My audience is hopefully the reader who is looking for something more than a straight forward story and at the same time appreciates the value and power of genres like memoir and “literary” fiction while being open to learning something radically new and different through an unexpected writerly encounter. I also hope my reader can identify and be lifted up by it. I am at heart a teacher and a mother, and while I strive to deconstruct and defy, I also rebuild and embrace.

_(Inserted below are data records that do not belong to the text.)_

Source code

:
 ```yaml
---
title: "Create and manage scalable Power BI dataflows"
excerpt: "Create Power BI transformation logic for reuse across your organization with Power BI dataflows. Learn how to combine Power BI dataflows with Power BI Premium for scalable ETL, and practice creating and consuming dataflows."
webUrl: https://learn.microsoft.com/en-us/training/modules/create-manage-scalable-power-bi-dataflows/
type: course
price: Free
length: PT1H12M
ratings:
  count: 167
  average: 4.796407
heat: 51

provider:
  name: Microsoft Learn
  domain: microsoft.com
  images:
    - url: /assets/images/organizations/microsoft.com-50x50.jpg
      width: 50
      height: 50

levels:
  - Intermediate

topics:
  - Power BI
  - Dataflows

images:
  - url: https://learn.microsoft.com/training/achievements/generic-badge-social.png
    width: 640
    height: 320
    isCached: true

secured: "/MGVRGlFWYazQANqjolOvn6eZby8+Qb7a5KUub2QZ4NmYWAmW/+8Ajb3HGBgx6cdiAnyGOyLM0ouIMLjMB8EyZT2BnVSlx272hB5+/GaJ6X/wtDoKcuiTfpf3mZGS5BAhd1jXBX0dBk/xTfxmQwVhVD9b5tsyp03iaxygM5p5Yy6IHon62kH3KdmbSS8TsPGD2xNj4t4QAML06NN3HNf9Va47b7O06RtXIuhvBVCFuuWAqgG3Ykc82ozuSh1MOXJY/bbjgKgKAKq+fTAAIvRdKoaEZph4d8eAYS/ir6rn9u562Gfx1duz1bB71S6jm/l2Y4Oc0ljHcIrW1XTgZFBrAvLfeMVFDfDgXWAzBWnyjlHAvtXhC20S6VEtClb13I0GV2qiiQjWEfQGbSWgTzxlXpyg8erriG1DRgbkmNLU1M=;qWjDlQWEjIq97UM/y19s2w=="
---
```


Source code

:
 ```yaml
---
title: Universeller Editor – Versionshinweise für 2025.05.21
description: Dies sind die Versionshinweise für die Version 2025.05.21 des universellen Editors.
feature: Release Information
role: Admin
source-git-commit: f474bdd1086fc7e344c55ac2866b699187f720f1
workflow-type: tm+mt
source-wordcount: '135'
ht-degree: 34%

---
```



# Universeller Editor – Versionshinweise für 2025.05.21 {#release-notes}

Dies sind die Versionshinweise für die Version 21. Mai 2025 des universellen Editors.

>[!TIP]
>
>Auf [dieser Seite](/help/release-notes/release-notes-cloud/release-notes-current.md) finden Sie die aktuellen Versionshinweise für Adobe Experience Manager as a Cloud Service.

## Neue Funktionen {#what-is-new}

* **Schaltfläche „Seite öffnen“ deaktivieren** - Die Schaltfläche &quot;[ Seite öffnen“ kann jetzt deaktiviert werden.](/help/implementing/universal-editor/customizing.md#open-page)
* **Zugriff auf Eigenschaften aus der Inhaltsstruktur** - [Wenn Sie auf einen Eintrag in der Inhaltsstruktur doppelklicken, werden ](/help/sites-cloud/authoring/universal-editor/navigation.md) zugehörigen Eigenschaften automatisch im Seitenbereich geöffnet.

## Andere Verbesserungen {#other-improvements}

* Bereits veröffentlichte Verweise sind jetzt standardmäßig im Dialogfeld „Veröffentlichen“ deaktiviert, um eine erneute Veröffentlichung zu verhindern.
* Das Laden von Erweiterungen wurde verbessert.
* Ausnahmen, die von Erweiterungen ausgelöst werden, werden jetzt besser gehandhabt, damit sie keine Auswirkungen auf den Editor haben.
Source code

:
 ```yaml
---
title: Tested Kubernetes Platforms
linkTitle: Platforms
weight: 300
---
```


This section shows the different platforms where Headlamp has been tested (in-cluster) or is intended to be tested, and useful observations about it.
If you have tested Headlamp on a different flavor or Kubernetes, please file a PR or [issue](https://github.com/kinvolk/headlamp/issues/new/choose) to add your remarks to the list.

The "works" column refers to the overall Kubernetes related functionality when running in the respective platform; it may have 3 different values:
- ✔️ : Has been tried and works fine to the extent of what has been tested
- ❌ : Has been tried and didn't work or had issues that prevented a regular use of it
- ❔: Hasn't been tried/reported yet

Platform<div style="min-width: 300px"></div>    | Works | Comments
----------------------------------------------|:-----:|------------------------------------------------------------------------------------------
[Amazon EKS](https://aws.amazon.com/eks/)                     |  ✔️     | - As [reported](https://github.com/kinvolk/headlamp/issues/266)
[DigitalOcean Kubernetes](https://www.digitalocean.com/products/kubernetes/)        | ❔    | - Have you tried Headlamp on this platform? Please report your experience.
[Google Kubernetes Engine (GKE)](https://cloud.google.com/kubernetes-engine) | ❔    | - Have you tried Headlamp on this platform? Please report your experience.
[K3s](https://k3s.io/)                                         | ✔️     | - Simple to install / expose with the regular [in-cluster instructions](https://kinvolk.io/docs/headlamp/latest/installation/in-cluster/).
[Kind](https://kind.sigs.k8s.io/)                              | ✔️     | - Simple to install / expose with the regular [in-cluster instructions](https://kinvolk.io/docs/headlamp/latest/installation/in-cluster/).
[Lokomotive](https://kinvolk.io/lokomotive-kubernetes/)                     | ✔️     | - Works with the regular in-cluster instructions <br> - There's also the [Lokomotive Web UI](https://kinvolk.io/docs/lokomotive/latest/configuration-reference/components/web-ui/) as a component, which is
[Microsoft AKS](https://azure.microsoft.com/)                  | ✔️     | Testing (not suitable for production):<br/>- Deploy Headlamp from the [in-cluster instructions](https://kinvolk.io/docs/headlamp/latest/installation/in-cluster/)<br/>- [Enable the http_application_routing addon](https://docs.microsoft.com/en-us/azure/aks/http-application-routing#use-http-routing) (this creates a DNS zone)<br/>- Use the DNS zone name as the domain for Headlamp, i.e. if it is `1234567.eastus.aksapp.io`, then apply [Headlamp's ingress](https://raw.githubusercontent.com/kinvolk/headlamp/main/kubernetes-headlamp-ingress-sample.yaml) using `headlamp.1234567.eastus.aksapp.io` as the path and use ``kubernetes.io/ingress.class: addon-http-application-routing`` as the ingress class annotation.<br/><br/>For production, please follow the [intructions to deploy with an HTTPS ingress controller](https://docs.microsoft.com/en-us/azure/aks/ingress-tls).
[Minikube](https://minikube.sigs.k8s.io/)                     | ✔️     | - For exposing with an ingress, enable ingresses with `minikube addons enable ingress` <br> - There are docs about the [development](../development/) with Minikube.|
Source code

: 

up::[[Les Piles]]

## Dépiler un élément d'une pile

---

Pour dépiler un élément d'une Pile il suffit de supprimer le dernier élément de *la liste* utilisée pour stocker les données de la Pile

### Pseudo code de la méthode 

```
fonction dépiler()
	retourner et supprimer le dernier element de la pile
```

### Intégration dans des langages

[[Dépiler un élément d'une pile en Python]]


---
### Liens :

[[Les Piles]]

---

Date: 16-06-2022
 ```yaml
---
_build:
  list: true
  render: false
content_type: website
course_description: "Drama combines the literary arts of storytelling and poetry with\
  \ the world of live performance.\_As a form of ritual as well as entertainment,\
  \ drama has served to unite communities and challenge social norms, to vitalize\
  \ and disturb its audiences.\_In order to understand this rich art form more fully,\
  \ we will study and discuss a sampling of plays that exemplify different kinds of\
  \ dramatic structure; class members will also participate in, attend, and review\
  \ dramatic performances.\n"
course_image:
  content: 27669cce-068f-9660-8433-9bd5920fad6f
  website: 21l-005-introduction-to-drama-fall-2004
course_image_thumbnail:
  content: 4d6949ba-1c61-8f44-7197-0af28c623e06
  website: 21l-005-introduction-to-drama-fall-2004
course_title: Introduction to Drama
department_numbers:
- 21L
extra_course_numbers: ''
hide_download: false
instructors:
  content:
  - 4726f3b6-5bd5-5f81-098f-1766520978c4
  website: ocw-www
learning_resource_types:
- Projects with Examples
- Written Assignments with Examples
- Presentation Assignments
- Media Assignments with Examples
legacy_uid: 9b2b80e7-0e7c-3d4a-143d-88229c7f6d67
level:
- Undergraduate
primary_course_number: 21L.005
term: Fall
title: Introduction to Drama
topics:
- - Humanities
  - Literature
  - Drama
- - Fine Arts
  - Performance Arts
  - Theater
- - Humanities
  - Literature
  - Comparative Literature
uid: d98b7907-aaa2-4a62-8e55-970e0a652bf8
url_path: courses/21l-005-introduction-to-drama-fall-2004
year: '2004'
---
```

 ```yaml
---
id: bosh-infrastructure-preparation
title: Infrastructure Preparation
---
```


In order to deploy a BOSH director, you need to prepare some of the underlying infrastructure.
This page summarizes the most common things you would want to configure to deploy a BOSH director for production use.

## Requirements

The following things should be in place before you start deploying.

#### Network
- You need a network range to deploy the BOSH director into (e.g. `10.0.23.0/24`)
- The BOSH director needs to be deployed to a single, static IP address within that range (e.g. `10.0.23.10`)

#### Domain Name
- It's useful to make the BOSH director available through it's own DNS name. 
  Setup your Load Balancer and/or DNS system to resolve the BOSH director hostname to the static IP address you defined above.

I humbly believe The Blue of Night is important to read, as there is something to learn in there that I can’t consciously claim to understand myself but that I hope can be useful or impactful to the unsuspecting yet open reader. You, who have a mother, are in this book. You, who have loved and been pained by love, are in this book. And in another sense, you who have probably not had to eat old bread from a garbage can or go without eating altogether for many days as a child or been winded by the slam of the gavel at your mother’s sentencing will learn something singular and painful and finally beautiful from this book.
I got bit by Henry Miller in grad school when looking for a PhD dissertation topic. He made me laugh out loud, and that seemed like the best foundation for a doctoral project. Henry Miller is not hugely studied at university (but I think more and more), which is a kind of double edged sword: he claimed to disdain organized learning for its stifled approach, and organized learning seems to overlook his significance. I find staunch divisions to be self destructive. One body cannot shut out another without both and more being harmed. The moment we claim purity from or contempt for one domain or another, we lose everything, we lose learning. Henry was an autodidact, but not everyone is born a Henry Miller, able to absorb and analyze the world on one’s own in great gulps. Where and how do we find each other? We need Henry Miller and other “fringe” writers everywhere in our lives for growth, change, beauty, exposure, depth and numerous other intangibles, and we need them in our education particularly because they disrupt the standards and are very good teachers for accessing the unfamiliar, for examining difference and what makes us uncomfortable and why, and for inventing, creating, playing.